TRY IT: Your copy should match the records exactly, except that no pictures appear in it.
<<<<
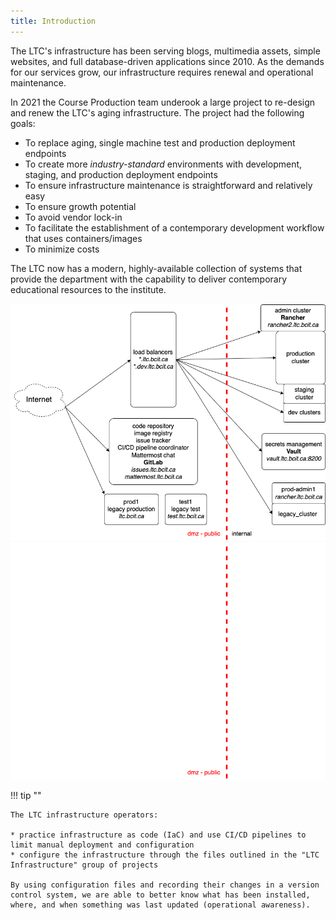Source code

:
 ```yaml
---
title: Introduction
---
```


The LTC's infrastructure has been serving blogs, multimedia assets, simple websites, and full database-driven applications since 2010. As the demands for our services grow, our infrastructure requires renewal and operational maintenance.

In 2021 the Course Production team underook a large project to re-design and renew the LTC's aging infrastructure. The project had the following goals:

* To replace aging, single machine test and production deployment endpoints
* To create more *industry-standard* environments with development, staging, and production deployment endpoints
* To ensure infrastructure maintenance is straightforward and relatively easy
* To ensure growth potential
* To avoid vendor lock-in
* To facilitate the establishment of a contemporary development workflow that uses containers/images
* To minimize costs

The LTC now has a modern, highly-available collection of systems that provide the department with the capability to deliver contemporary educational resources to the institute.

![ltc-infrastructure](assets/ltc-infrastructure-simple.png#only-light)
![ltc-infrastructure](assets/ltc-infrastructure-simple-dark.png#only-dark)

!!! tip ""

    The LTC infrastructure operators:

    * practice infrastructure as code (IaC) and use CI/CD pipelines to limit manual deployment and configuration
    * configure the infrastructure through the files outlined in the "LTC Infrastructure" group of projects

    By using configuration files and recording their changes in a version control system, we are able to better know what has been installed, where, and when something was last updated (operational awareness).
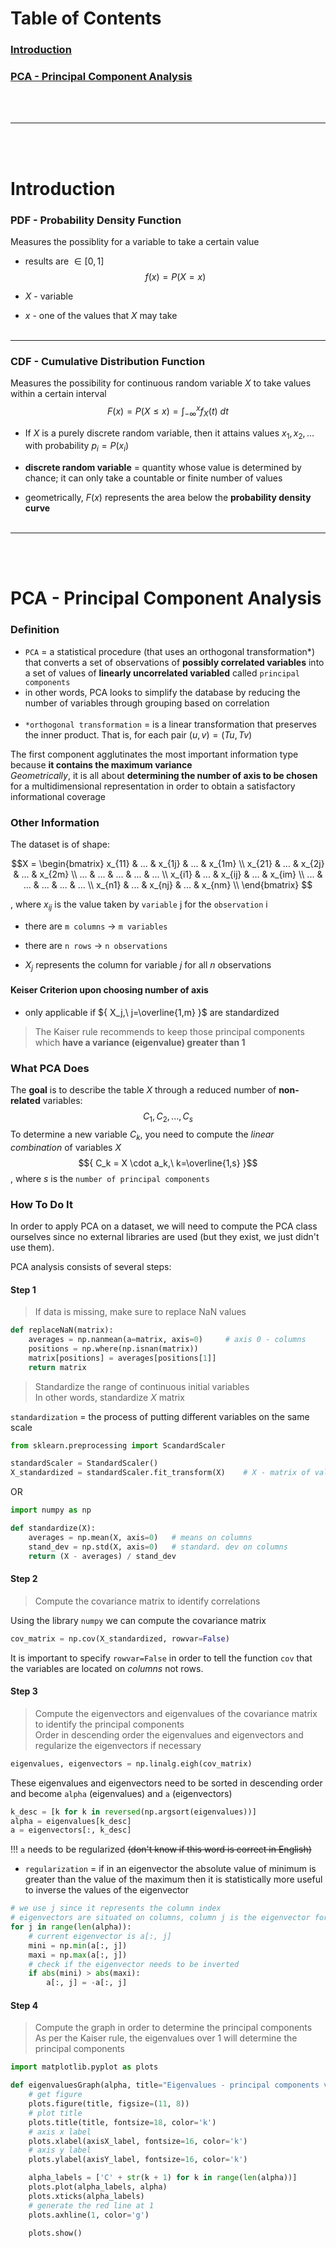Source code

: # Table of Contents
### [Introduction](#introduction-1)
### [PCA - Principal Component Analysis](#pca---principal-component-analysis-1)
<br></br>

---
<br></br>

# Introduction

### PDF - Probability Density Function
Measures the possiblity for a variable to take a certain value
- results are ${ \in [0,1] }$ \
$${ f(x) = P(X=x) }$$

- ${X}$ - variable
- ${x}$ - one of the values that ${X}$ may take
<br></br>
---

### CDF - Cumulative Distribution Function
Measures the possibility for continuous random variable ${X}$ to take values within a certain interval
$${ F(x) = P(X \le x ) = \int_{-\infty}^{x} f_X(t) \ dt}$$

- If ${X}$ is a purely discrete random variable, then it attains values ${x_1, x_2, ...}$ with probability ${p_i = P(x_i)}$

- **discrete random variable** = quantity whose value is determined by chance; it can only take a countable or finite number of values

- geometrically, ${F(x)}$ represents the area below the **probability density curve**
<br></br>
---
<br></br>

# PCA - Principal Component Analysis
### Definition
- `PCA` = a statistical procedure (that uses an orthogonal transformation*) that converts a set of observations of **possibly correlated variables** into a set of values of **linearly uncorrelated variabled** called `principal components`
- in other words, PCA looks to simplify the database by reducing the number of variables through grouping based on correlation
<br></br>
- `*orthogonal transformation` = is a linear transformation that preserves the inner product. That is, for each pair ${(u,v) = (Tu,Tv)}$


The first component agglutinates the most important information type because **it contains the maximum variance** \
*Geometrically*, it is all about **determining the number of axis to be chosen** for a multidimensional representation in order to obtain a satisfactory informational coverage

### Other Information
The dataset is of shape:
```math
X = 
\begin{bmatrix} 
x_{11} & ... & x_{1j} & ... & x_{1m} \\
x_{21} & ... & x_{2j} & ... & x_{2m} \\
... & ... & ... & ... & ... \\
x_{i1} & ... & x_{ij} & ... & x_{im} \\
... & ... & ... & ... & ... \\
x_{n1} & ... & x_{nj} & ... & x_{nm} \\
\end{bmatrix} 
```
, where ${x_{ij}}$ is the value taken by `variable` j for the `observation` i
- there are `m columns` -> `m variables`
- there are `n rows` -> `n observations`

- ${X_j}$ represents the column for variable ${j}$ for all ${n}$ observations

#### Keiser Criterion upon choosing number of axis
- only applicable if ${ X_j,\ j=\overline{1,m} }$ are standardized
> The Kaiser rule recommends to keep those principal components which **have a variance (eigenvalue) greater than 1**

### What PCA Does
The **goal** is to describe the table ${X}$ through a reduced number of **non-related** variables:
$${ C_1, C_2, ..., C_s }$$
To determine a new variable ${C_k}$, you need to compute the *linear combination* of variables ${X}$
$${ C_k = X \cdot a_k,\ k=\overline{1,s} }$$
, where ${s}$ is the `number of principal components`

### How To Do It
In order to apply PCA on a dataset, we will need to compute the PCA class ourselves since no external libraries are used (but they exist, we just didn't use them).

PCA analysis consists of several steps:

#### Step 1
> If data is missing, make sure to replace NaN values
```python
def replaceNaN(matrix):
    averages = np.nanmean(a=matrix, axis=0)     # axis 0 - columns
    positions = np.where(np.isnan(matrix))
    matrix[positions] = averages[positions[1]]
    return matrix
```
> Standardize the range of continuous initial variables \
> In other words, standardize ${X}$ matrix 

`standardization` = the process of putting different variables on the same scale

```python
from sklearn.preprocessing import ScandardScaler

standardScaler = StandardScaler()
X_standardized = standardScaler.fit_transform(X)    # X - matrix of values
```
OR
```python
import numpy as np

def standardize(X):
    averages = np.mean(X, axis=0)   # means on columns
    stand_dev = np.std(X, axis=0)   # standard. dev on columns
    return (X - averages) / stand_dev
```

#### Step 2
> Compute the covariance matrix to identify correlations

Using the library `numpy` we can compute the covariance matrix
```python
cov_matrix = np.cov(X_standardized, rowvar=False)
``` 
It is important to specify `rowvar=False` in order to tell the function `cov` that the variables are located on *columns* not rows.

#### Step 3
> Compute the eigenvectors and eigenvalues of the covariance matrix to identify the principal components \
> Order in descending order the eigenvalues and eigenvectors and regularize the eigenvectors if necessary
```python
eigenvalues, eigenvectors = np.linalg.eigh(cov_matrix)
```
These eigenvalues and eigenvectors need to be sorted in descending order and become `alpha` (eigenvalues) and `a` (eigenvectors)
```python
k_desc = [k for k in reversed(np.argsort(eigenvalues))]
alpha = eigenvalues[k_desc]
a = eigenvectors[:, k_desc]
```
!!! `a` needs to be regularized ~~(don't know if this word is correct in English)~~
- `regularization` = if in an eigenvector the absolute value of minimum is greater than the value of the maximum then it is statistically more useful to inverse the values of the eigenvector
```python
# we use j since it represents the column index
# eigenvectors are situated on columns, column j is the eigenvector for eigenvalue on position j from alpha
for j in range(len(alpha)):
    # current eigenvector is a[:, j]
    mini = np.min(a[:, j])
    maxi = np.max(a[:, j])
    # check if the eigenvector needs to be inverted
    if abs(mini) > abs(maxi):
        a[:, j] = -a[:, j]
```

#### Step 4
> Compute the graph in order to determine the principal components \
> As per the Kaiser rule, the eigenvalues over 1 will determine the principal components
```python
import matplotlib.pyplot as plots

def eigenvaluesGraph(alpha, title="Eigenvalues - principal components variance", axisX_label="Principal Components", axisY_label="Eigenvalues"):
    # get figure
    plots.figure(title, figsize=(11, 8))
    # plot title
    plots.title(title, fontsize=18, color='k')
    # axis x label
    plots.xlabel(axisX_label, fontsize=16, color='k')
    # axis y label
    plots.ylabel(axisY_label, fontsize=16, color='k')

    alpha_labels = ['C' + str(k + 1) for k in range(len(alpha))]
    plots.plot(alpha_labels, alpha)
    plots.xticks(alpha_labels)
    # generate the red line at 1
    plots.axhline(1, color='g')

    plots.show()
```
>>>>
EXPECTED OUTPUT:
Source code

:
 ```yaml
---
title: Introduction
---
```


The LTC's infrastructure has been serving blogs, multimedia assets, simple websites, and full database-driven applications since 2010. As the demands for our services grow, our infrastructure requires renewal and operational maintenance.

In 2021 the Course Production team underook a large project to re-design and renew the LTC's aging infrastructure. The project had the following goals:

* To replace aging, single machine test and production deployment endpoints
* To create more *industry-standard* environments with development, staging, and production deployment endpoints
* To ensure infrastructure maintenance is straightforward and relatively easy
* To ensure growth potential
* To avoid vendor lock-in
* To facilitate the establishment of a contemporary development workflow that uses containers/images
* To minimize costs

The LTC now has a modern, highly-available collection of systems that provide the department with the capability to deliver contemporary educational resources to the institute.

![ltc-infrastructure](assets/ltc-infrastructure-simple.png#only-light)
![ltc-infrastructure](assets/ltc-infrastructure-simple-dark.png#only-dark)

!!! tip ""

    The LTC infrastructure operators:

    * practice infrastructure as code (IaC) and use CI/CD pipelines to limit manual deployment and configuration
    * configure the infrastructure through the files outlined in the "LTC Infrastructure" group of projects

    By using configuration files and recording their changes in a version control system, we are able to better know what has been installed, where, and when something was last updated (operational awareness).
Source code

: # Table of Contents
### [Introduction](#introduction-1)
### [PCA - Principal Component Analysis](#pca---principal-component-analysis-1)
<br></br>

---
<br></br>

# Introduction

### PDF - Probability Density Function
Measures the possiblity for a variable to take a certain value
- results are ${ \in [0,1] }$ \
$${ f(x) = P(X=x) }$$

- ${X}$ - variable
- ${x}$ - one of the values that ${X}$ may take
<br></br>
---

### CDF - Cumulative Distribution Function
Measures the possibility for continuous random variable ${X}$ to take values within a certain interval
$${ F(x) = P(X \le x ) = \int_{-\infty}^{x} f_X(t) \ dt}$$

- If ${X}$ is a purely discrete random variable, then it attains values ${x_1, x_2, ...}$ with probability ${p_i = P(x_i)}$

- **discrete random variable** = quantity whose value is determined by chance; it can only take a countable or finite number of values

- geometrically, ${F(x)}$ represents the area below the **probability density curve**
<br></br>
---
<br></br>

# PCA - Principal Component Analysis
### Definition
- `PCA` = a statistical procedure (that uses an orthogonal transformation*) that converts a set of observations of **possibly correlated variables** into a set of values of **linearly uncorrelated variabled** called `principal components`
- in other words, PCA looks to simplify the database by reducing the number of variables through grouping based on correlation
<br></br>
- `*orthogonal transformation` = is a linear transformation that preserves the inner product. That is, for each pair ${(u,v) = (Tu,Tv)}$


The first component agglutinates the most important information type because **it contains the maximum variance** \
*Geometrically*, it is all about **determining the number of axis to be chosen** for a multidimensional representation in order to obtain a satisfactory informational coverage

### Other Information
The dataset is of shape:
```math
X = 
\begin{bmatrix} 
x_{11} & ... & x_{1j} & ... & x_{1m} \\
x_{21} & ... & x_{2j} & ... & x_{2m} \\
... & ... & ... & ... & ... \\
x_{i1} & ... & x_{ij} & ... & x_{im} \\
... & ... & ... & ... & ... \\
x_{n1} & ... & x_{nj} & ... & x_{nm} \\
\end{bmatrix} 
```
, where ${x_{ij}}$ is the value taken by `variable` j for the `observation` i
- there are `m columns` -> `m variables`
- there are `n rows` -> `n observations`

- ${X_j}$ represents the column for variable ${j}$ for all ${n}$ observations

#### Keiser Criterion upon choosing number of axis
- only applicable if ${ X_j,\ j=\overline{1,m} }$ are standardized
> The Kaiser rule recommends to keep those principal components which **have a variance (eigenvalue) greater than 1**

### What PCA Does
The **goal** is to describe the table ${X}$ through a reduced number of **non-related** variables:
$${ C_1, C_2, ..., C_s }$$
To determine a new variable ${C_k}$, you need to compute the *linear combination* of variables ${X}$
$${ C_k = X \cdot a_k,\ k=\overline{1,s} }$$
, where ${s}$ is the `number of principal components`

### How To Do It
In order to apply PCA on a dataset, we will need to compute the PCA class ourselves since no external libraries are used (but they exist, we just didn't use them).

PCA analysis consists of several steps:

#### Step 1
> If data is missing, make sure to replace NaN values
```python
def replaceNaN(matrix):
    averages = np.nanmean(a=matrix, axis=0)     # axis 0 - columns
    positions = np.where(np.isnan(matrix))
    matrix[positions] = averages[positions[1]]
    return matrix
```
> Standardize the range of continuous initial variables \
> In other words, standardize ${X}$ matrix 

`standardization` = the process of putting different variables on the same scale

```python
from sklearn.preprocessing import ScandardScaler

standardScaler = StandardScaler()
X_standardized = standardScaler.fit_transform(X)    # X - matrix of values
```
OR
```python
import numpy as np

def standardize(X):
    averages = np.mean(X, axis=0)   # means on columns
    stand_dev = np.std(X, axis=0)   # standard. dev on columns
    return (X - averages) / stand_dev
```

#### Step 2
> Compute the covariance matrix to identify correlations

Using the library `numpy` we can compute the covariance matrix
```python
cov_matrix = np.cov(X_standardized, rowvar=False)
``` 
It is important to specify `rowvar=False` in order to tell the function `cov` that the variables are located on *columns* not rows.

#### Step 3
> Compute the eigenvectors and eigenvalues of the covariance matrix to identify the principal components \
> Order in descending order the eigenvalues and eigenvectors and regularize the eigenvectors if necessary
```python
eigenvalues, eigenvectors = np.linalg.eigh(cov_matrix)
```
These eigenvalues and eigenvectors need to be sorted in descending order and become `alpha` (eigenvalues) and `a` (eigenvectors)
```python
k_desc = [k for k in reversed(np.argsort(eigenvalues))]
alpha = eigenvalues[k_desc]
a = eigenvectors[:, k_desc]
```
!!! `a` needs to be regularized ~~(don't know if this word is correct in English)~~
- `regularization` = if in an eigenvector the absolute value of minimum is greater than the value of the maximum then it is statistically more useful to inverse the values of the eigenvector
```python
# we use j since it represents the column index
# eigenvectors are situated on columns, column j is the eigenvector for eigenvalue on position j from alpha
for j in range(len(alpha)):
    # current eigenvector is a[:, j]
    mini = np.min(a[:, j])
    maxi = np.max(a[:, j])
    # check if the eigenvector needs to be inverted
    if abs(mini) > abs(maxi):
        a[:, j] = -a[:, j]
```

#### Step 4
> Compute the graph in order to determine the principal components \
> As per the Kaiser rule, the eigenvalues over 1 will determine the principal components
```python
import matplotlib.pyplot as plots

def eigenvaluesGraph(alpha, title="Eigenvalues - principal components variance", axisX_label="Principal Components", axisY_label="Eigenvalues"):
    # get figure
    plots.figure(title, figsize=(11, 8))
    # plot title
    plots.title(title, fontsize=18, color='k')
    # axis x label
    plots.xlabel(axisX_label, fontsize=16, color='k')
    # axis y label
    plots.ylabel(axisY_label, fontsize=16, color='k')

    alpha_labels = ['C' + str(k + 1) for k in range(len(alpha))]
    plots.plot(alpha_labels, alpha)
    plots.xticks(alpha_labels)
    # generate the red line at 1
    plots.axhline(1, color='g')

    plots.show()
```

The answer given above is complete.